──────── Data for processing ────────

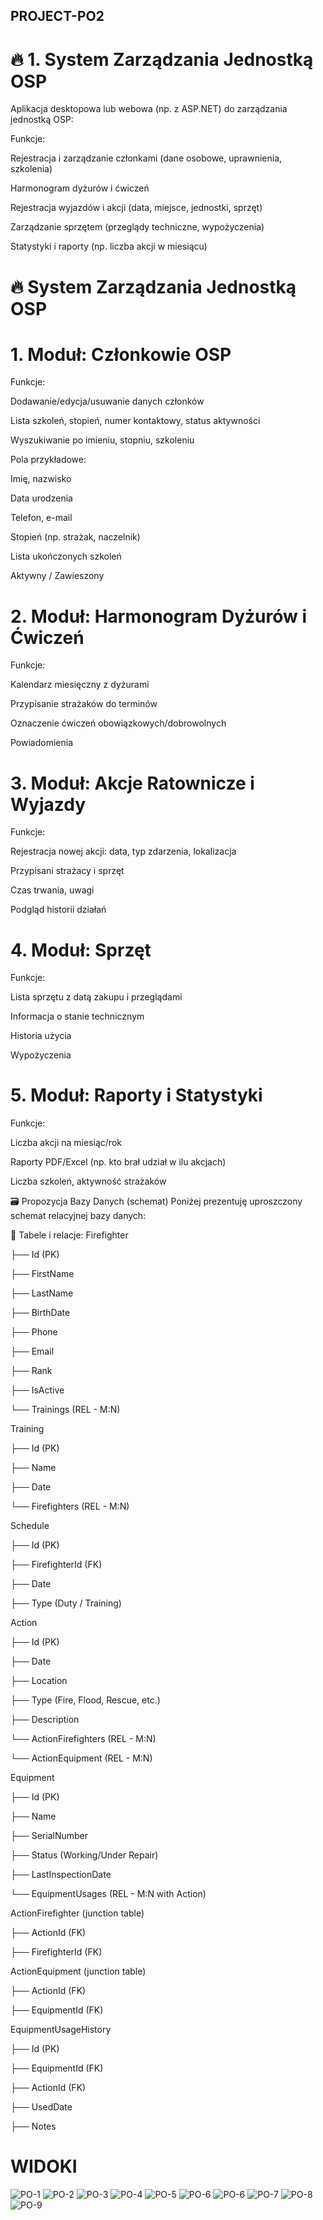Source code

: ## PROJECT-PO2
# 🔥 1. System Zarządzania Jednostką OSP
Aplikacja desktopowa lub webowa (np. z ASP.NET) do zarządzania jednostką OSP:

Funkcje:

Rejestracja i zarządzanie członkami (dane osobowe, uprawnienia, szkolenia)

Harmonogram dyżurów i ćwiczeń

Rejestracja wyjazdów i akcji (data, miejsce, jednostki, sprzęt)

Zarządzanie sprzętem (przeglądy techniczne, wypożyczenia)

Statystyki i raporty (np. liczba akcji w miesiącu)

# 🔥 System Zarządzania Jednostką OSP
# 1. Moduł: Członkowie OSP
Funkcje:

Dodawanie/edycja/usuwanie danych członków

Lista szkoleń, stopień, numer kontaktowy, status aktywności

Wyszukiwanie po imieniu, stopniu, szkoleniu

Pola przykładowe:

Imię, nazwisko

Data urodzenia

Telefon, e-mail

Stopień (np. strażak, naczelnik)

Lista ukończonych szkoleń

Aktywny / Zawieszony

# 2. Moduł: Harmonogram Dyżurów i Ćwiczeń
Funkcje:

Kalendarz miesięczny z dyżurami

Przypisanie strażaków do terminów

Oznaczenie ćwiczeń obowiązkowych/dobrowolnych

Powiadomienia

# 3. Moduł: Akcje Ratownicze i Wyjazdy
Funkcje:

Rejestracja nowej akcji: data, typ zdarzenia, lokalizacja

Przypisani strażacy i sprzęt

Czas trwania, uwagi

Podgląd historii działań

# 4. Moduł: Sprzęt
Funkcje:

Lista sprzętu z datą zakupu i przeglądami

Informacja o stanie technicznym

Historia użycia

Wypożyczenia

# 5. Moduł: Raporty i Statystyki
Funkcje:

Liczba akcji na miesiąc/rok

Raporty PDF/Excel (np. kto brał udział w ilu akcjach)

Liczba szkoleń, aktywność strażaków

🗃️ Propozycja Bazy Danych (schemat)
Poniżej prezentuję uproszczony schemat relacyjnej bazy danych:

🔗 Tabele i relacje:
Firefighter

├── Id (PK)

├── FirstName

├── LastName

├── BirthDate

├── Phone

├── Email

├── Rank

├── IsActive

└── Trainings (REL - M:N)

Training

├── Id (PK)

├── Name

├── Date

└── Firefighters (REL - M:N)

Schedule

├── Id (PK)

├── FirefighterId (FK)

├── Date

├── Type (Duty / Training)

Action

├── Id (PK)

├── Date

├── Location

├── Type (Fire, Flood, Rescue, etc.)

├── Description

└── ActionFirefighters (REL - M:N)

└── ActionEquipment (REL - M:N)

Equipment

├── Id (PK)

├── Name

├── SerialNumber

├── Status (Working/Under Repair)

├── LastInspectionDate

└── EquipmentUsages (REL - M:N with Action)

ActionFirefighter (junction table)

├── ActionId (FK)

├── FirefighterId (FK)

ActionEquipment (junction table)

├── ActionId (FK)

├── EquipmentId (FK)

EquipmentUsageHistory

├── Id (PK)

├── EquipmentId (FK)

├── ActionId (FK)

├── UsedDate

├── Notes

# WIDOKI

![PO-1](https://github.com/user-attachments/assets/d4892c0e-9d19-4b74-9b44-820e5ba00896)
![PO-2](https://github.com/user-attachments/assets/0082fa04-eba8-41d7-abe0-bf6245066fe3)
![PO-3](https://github.com/user-attachments/assets/eb28e28d-80f9-4cf7-ba15-b1877edf168b)
![PO-4](https://github.com/user-attachments/assets/917de4e0-bb0d-4c7f-a152-2c9958b58d0b)
![PO-5](https://github.com/user-attachments/assets/62e78bfd-2f95-46be-80d1-ba556f97a5ed)
![PO-6](https://github.com/user-attachments/assets/11d9f485-27fe-49b6-8b4b-06feb3c8de0d)
![PO-6](https://github.com/user-attachments/assets/05b4e0e4-c25b-485c-9bbe-6465fcb9c183)
![PO-7](https://github.com/user-attachments/assets/7f51645c-de5d-43fe-bc92-bc4c03bcdb23)
![PO-8](https://github.com/user-attachments/assets/539fa638-226f-4334-84ee-91c15eb1e4a5)
![PO-9](https://github.com/user-attachments/assets/6de8b03f-b081-4ad7-afbc-93cd683e9d4d)

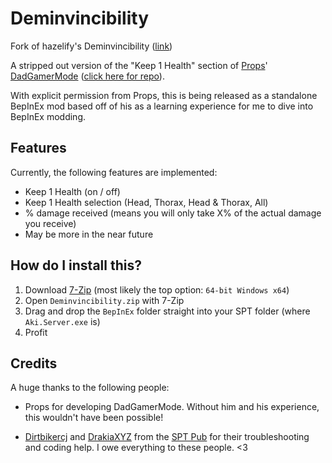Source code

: # Deminvincibility
Fork of hazelify's Deminvincibility ([link](https://github.com/minihazel/Deminvincibility))

A stripped out version of the "Keep 1 Health" section of [Props](https://hub.sp-tarkov.com/user/18746-props/)' [DadGamerMode](https://hub.sp-tarkov.com/files/file/926-dad-gamer-mode) ([click here for repo](https://github.com/dvize/DadGamerMode)).

With explicit permission from Props, this is being released as a standalone BepInEx mod based off of his as a learning experience for me to dive into BepInEx modding.

## Features
Currently, the following features are implemented:
- Keep 1 Health (on / off)
- Keep 1 Health selection (Head, Thorax, Head & Thorax, All)
- % damage received (means you will only take X% of the actual damage you receive)
- May be more in the near future

## How do I install this?
1. Download [7-Zip](https://www.7-zip.org/download.html) (most likely the top option: `64-bit Windows x64`)
2. Open `Deminvincibility.zip` with 7-Zip
3. Drag and drop the `BepInEx` folder straight into your SPT folder (where `Aki.Server.exe` is)
4. Profit

## Credits
A huge thanks to the following people:
- Props for developing DadGamerMode. Without him and his experience, this wouldn't have been possible!

- [Dirtbikercj](https://hub.sp-tarkov.com/user/37201-dirtbikercj/) and [DrakiaXYZ](https://hub.sp-tarkov.com/user/30839-drakiaxyz/) from the [SPT Pub](https://discord.com/invite/Xn9msqQZan) for their troubleshooting and coding help. I owe everything to these people. <3
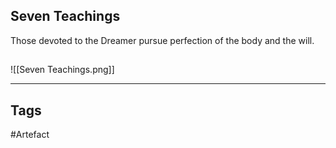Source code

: ## Seven Teachings
Those devoted to the Dreamer pursue
perfection of the body and the will.
## 
![[Seven Teachings.png]]

---
## Tags
#Artefact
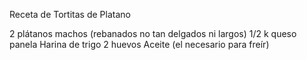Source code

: Receta de Tortitas de Platano 

2 plátanos machos (rebanados no tan delgados ni largos)
1/2 k  queso panela
Harina de trigo 
2 huevos
Aceite (el necesario para freír)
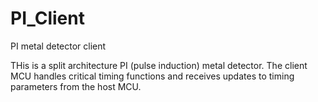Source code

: # PI_Client
PI metal detector client

THis is a split architecture PI (pulse induction) metal detector. The client MCU handles critical timing functions and receives updates to timing parameters from the host MCU.
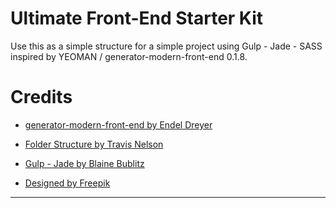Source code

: # Ultimate Front-End Starter Kit

Use this as a simple structure for a simple project using Gulp - Jade - SASS inspired by YEOMAN / generator-modern-front-end 0.1.8.

# Credits

- <a href="https://github.com/endel/generator-modern-frontend">generator-modern-front-end by Endel Dreyer</a>

- <a href="http://devtipsstarterkit.com/">Folder Structure by Travis Nelson</a>

- <a href="https://github.com/phated/gulp-jade">Gulp - Jade by Blaine Bublitz</a>

- <a href="http://www.freepik.com/free-vector/vectors_789673.htm">Designed by Freepik</a>
***
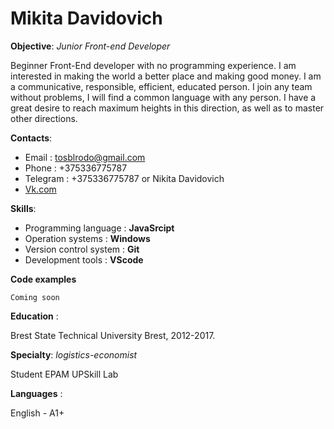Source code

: # Mikita Davidovich
**Objective**: *Junior Front-end Developer*

Beginner Front-End developer with no programming experience. I am interested in making the world a better place and making good money. I am a communicative, responsible, efficient, educated person. I join any team without problems, I will find a common language with any person. I have a great desire to reach maximum heights in this direction, as well as to master other directions.

**Contacts**:

* Email : tosblrodo@gmail.com
* Phone : +375336775787
* Telegram : +375336775787 or Nikita Davidovich
* [Vk.com](https://vk.com/id465879712)

**Skills**:
* Programming language : **JavaSrcipt**
* Operation systems : **Windows**
* Version control system : **Git**
* Development tools : **VScode**

**Code examples**

    Coming soon
**Education** :

Brest State Technical University Brest, 2012-2017.

**Specialty**: *logistics-economist*

Student EPAM UPSkill Lab

**Languages** :

English - A1+




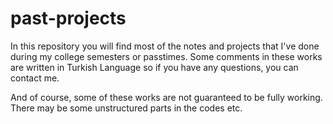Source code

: past-projects
=============

In this repository you will find most of the notes and projects that I've done during my college semesters or passtimes. Some comments in these works are written in Turkish Language so if you have any questions, you can contact me.

And of course, some of these works are not guaranteed to be fully working. There may be some unstructured parts in the codes etc.
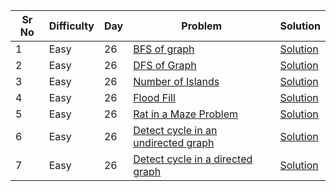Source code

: | Sr No | Difficulty | Day | Problem                                                                                                                                                                                    | Solution                                                   |
| ----- | ---------- | --- | ------------------------------------------------------------------------------------------------------------------------------------------------------------------------------------------ | ---------------------------------------------------------- |
| 1     | Easy       | 26  | [BFS of graph](https://practice.geeksforgeeks.org/problems/bfs-traversal-of-graph/1)                                                                                                       | [Solution](./Easy/BFS_of_graph.cpp)                        |
| 2     | Easy       | 26  | [DFS of Graph](https://practice.geeksforgeeks.org/problems/depth-first-traversal-for-a-graph/1?utm_source=geeksforgeeks&utm_medium=article_practice_tab&utm_campaign=article_practice_tab) | [Solution](./Easy/DFS_of_Graph.cpp)                        |
| 3     | Easy       | 26  | [Number of Islands](./Easy/Number_of_Islands.cpp)                                                                                                                                          | [Solution](./Easy/Number_of_Islands.cpp)                   |
| 4     | Easy       | 26  | [Flood Fill](https://leetcode.com/problems/flood-fill/)                                                                                                                                    | [Solution](./Easy/Flood_Fill.cpp)                          |
| 5     | Easy       | 26  | [Rat in a Maze Problem](https://practice.geeksforgeeks.org/problems/rat-in-a-maze-problem/1)                                                                                               | [Solution](./Easy/Rat_in_a_Maze_Problem.cpp)               |
| 6     | Easy       | 26  | [Detect cycle in an undirected graph](https://practice.geeksforgeeks.org/problems/detect-cycle-in-an-undirected-graph/1)                                                                   | [Solution](./Easy/Detect_cycle_in_an_undirected_graph.cpp) |
| 7     | Easy       | 26  | [Detect cycle in a directed graph](https://practice.geeksforgeeks.org/problems/detect-cycle-in-a-directed-graph/1)                                                                         | [Solution](./Easy/Detect_cycle_in_a_directed_graph.cpp)    |
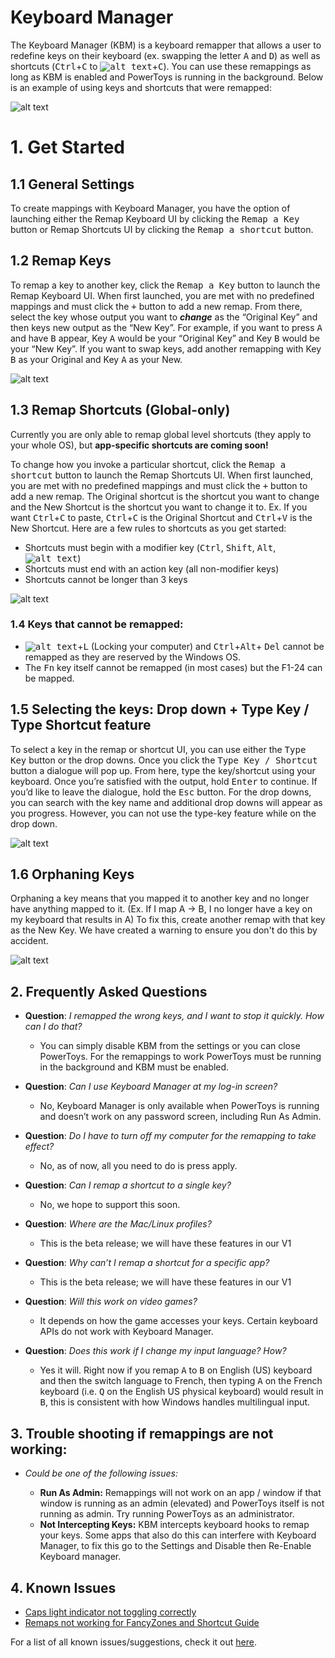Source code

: # Keyboard Manager 

The Keyboard Manager (KBM) is a keyboard remapper that allows a user to redefine keys on their keyboard (ex. swapping the letter <kbd>A</kbd> and <kbd>D</kbd>) as well as shortcuts (<kbd>Ctrl</kbd>+<kbd>C</kbd> to <kbd>![alt text][winlogo]</kbd>+<kbd>C</kbd>). You can use these remappings as long as KBM is enabled and PowerToys is running in the background. Below is an example of using keys and shortcuts that were remapped:

![alt text][example]

# 1. Get Started  

## 1.1 General Settings
To create mappings with Keyboard Manager, you have the option of launching either the Remap Keyboard UI by clicking the <kbd>Remap a Key</kbd> button or Remap Shortcuts UI by clicking the <kbd>Remap a shortcut</kbd> button.


## 1.2 Remap Keys
To remap a key to another key, click the <kbd>Remap a Key</kbd> button to launch the Remap Keyboard UI. When first launched, you are met with no predefined mappings and must click the <kbd>+</kbd> button to add a new remap. From there, select the key whose output you want to ***change*** as the “Original Key” and then keys new output as the “New Key”. For example, if you want to press <kbd>A</kbd> and have <kbd>B</kbd>  appear, Key <kbd>A</kbd> would be your “Original Key” and Key <kbd>B</kbd> would be your “New Key”. If you want to swap keys, add another remapping with Key <kbd>B</kbd> as your Original and Key <kbd>A</kbd> as your New.

![alt text][remapkey]

## 1.3 Remap Shortcuts (Global-only)
Currently you are only able to remap global level shortcuts (they apply to your whole OS), but **app-specific shortcuts are coming soon!**

To change how you invoke a particular shortcut, click the <kbd>Remap a shortcut</kbd> button to
launch the Remap Shortcuts UI. When first launched, you are met with no predefined mappings and must click the <kbd>+</kbd> button to add a new remap. The Original shortcut is the shortcut you want to change and the New Shortcut is the shortcut you want to change it
to. Ex. If you want <kbd>Ctrl</kbd>+<kbd>C</kbd> to paste, <kbd>Ctrl</kbd>+<kbd>C</kbd> is the Original Shortcut and <kbd>Ctrl</kbd>+<kbd>V</kbd> is the New Shortcut. Here are a few rules to shortcuts as you get started:
   
- Shortcuts must begin with a modifier key (<kbd>Ctrl</kbd>, <kbd>Shift</kbd>, <kbd>Alt</kbd>, <kbd>![alt text][winlogo]</kbd>)
- Shortcuts must end with an action key (all non-modifier keys) 
- Shortcuts cannot be longer than 3 keys  

![alt text][remapshort]

### 1.4 Keys that cannot be remapped:


- <kbd>![alt text][winlogo]</kbd>+<kbd>L</kbd> (Locking your computer) and <kbd>Ctrl</kbd>+<kbd>Alt</kbd>+ <kbd>Del</kbd> cannot be remapped as they are reserved by the Windows OS.
- The <kbd>Fn</kbd> key itself cannot be remapped (in most cases) but the F1-24 can be mapped.


## 1.5 Selecting the keys: Drop down + Type Key / Type Shortcut feature  
To select a key in the remap or shortcut UI, you can use either the <kbd>Type Key</kbd> button or the drop downs. Once you click the <kbd>Type Key / Shortcut</kbd> button a dialogue will pop up. From here, type the key/shortcut using your keyboard. Once you’re satisfied with the output, hold <kbd>Enter</kbd> to continue. If you’d like to leave the dialogue, hold the <kbd>Esc</kbd> button. For the drop downs, you can search with the key name and additional drop downs will appear as you progress. However, you can not use the type-key feature while on the drop down. 

![alt text][dropdowntypekey]

## 1.6 Orphaning Keys
Orphaning a key means that you mapped it to another key and no longer have anything mapped to it. (Ex. If I map A -> B, I no longer have a key on my keyboard that results in A) To fix this, create another remap with that key as the New Key. We have created a warning to ensure you don't do this by accident.

![alt text][orphaned]

## 2. Frequently Asked Questions

- **Question**: *I remapped the wrong keys, and I want to stop it quickly. How can I do that?*
  - You can simply disable KBM from the settings or you can close PowerToys. For the remappings to work PowerToys must be running in the background and KBM must be enabled.

- **Question**: *Can I use Keyboard Manager at my log-in screen?*
  - No, Keyboard Manager is only available when PowerToys is running and doesn’t work on any password screen, including Run As Admin.

- **Question**: *Do I have to turn off my computer for the remapping to take effect?*
  - No, as of now, all you need to do is press apply.

- **Question**: *Can I remap a shortcut to a single key?*
  - No, we hope to support this soon.

- **Question**: *Where are the Mac/Linux profiles?*
  - This is the beta release; we will have these features in our V1

- **Question**: *Why can’t I remap a shortcut for a specific app?*
  - This is the beta release; we will have these features in our V1

- **Question**: *Will this work on video games?*
  - It depends on how the game accesses your keys. Certain keyboard APIs do not work with Keyboard Manager.

- **Question**: *Does  this work if I change my input language? How?*
  - Yes it will. Right now if you remap <kbd>A</kbd> to <kbd>B</kbd> on English (US) keyboard and then the switch language to French, then typing <kbd>A</kbd> on the French keyboard (i.e. <kbd>Q</kbd> on the English US physical keyboard) would result in <kbd>B</kbd>, this is consistent with how Windows handles multilingual input. 

## 3. Trouble shooting if remappings are not working:

   - *Could be one of the following issues:*
     
     - **Run As Admin:** Remappings will not work on an app / window if that window is running as an admin (elevated) and PowerToys itself is not running as admin. Try running PowerToys as an administrator.
     - **Not Intercepting Keys:** KBM intercepts keyboard hooks to remap your keys. Some apps that also do this can interfere with Keyboard Manager, to fix this go to the Settings and Disable then Re-Enable Keyboard manager.

## 4. Known Issues
- [Caps light indicator not toggling correctly](https://github.com/microsoft/PowerToys/issues/1692)
- [Remaps not working for FancyZones and Shortcut Guide](https://github.com/microsoft/PowerToys/issues/3079)

For a list of all known issues/suggestions, check it out
[here](https://github.com/microsoft/PowerToys/issues?q=is%3Aopen+is%3Aissue+label%3A%22Product-Keyboard+Shortcut+Manager%22).

[example]: ../../../doc/images/keyboardmanager/example.gif "Example"
[remapkey]: ../../../doc/images/keyboardmanager/remapkeyboard_both.gif "Remap a Key"
[remapshort]: ../../../doc/images/keyboardmanager/remapshort_both.gif "Remap a Shortcut"
[dropdowntypekey]: ../../../doc/images/keyboardmanager/dropdownstypekey.gif "Drop-downs and Type Features"
[orphaned]: ../../../doc/images/keyboardmanager/orphanedkey.gif "Orphaned key warning"
[winlogo]: ../../../doc/images/keyboardmanager/winkey.png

────────

◆ Exercise requirements
Report all lines of the data that include the word "downs".

◆ Answer space
To select a key in the remap or shortcut UI, you can use either the <kbd>Type Key</kbd> button or the drop downs. Once you click the <kbd>Type Key / Shortcut</kbd> button a dialogue will pop up. From here, type the key/shortcut using your keyboard. Once you’re satisfied with the output, hold <kbd>Enter</kbd> to continue. If you’d like to leave the dialogue, hold the <kbd>Esc</kbd> button. For the drop downs, you can search with the key name and additional drop downs will appear as you progress. However, you can not use the type-key feature while on the drop down. 
[dropdowntypekey]: ../../../doc/images/keyboardmanager/dropdownstypekey.gif "Drop-downs and Type Features"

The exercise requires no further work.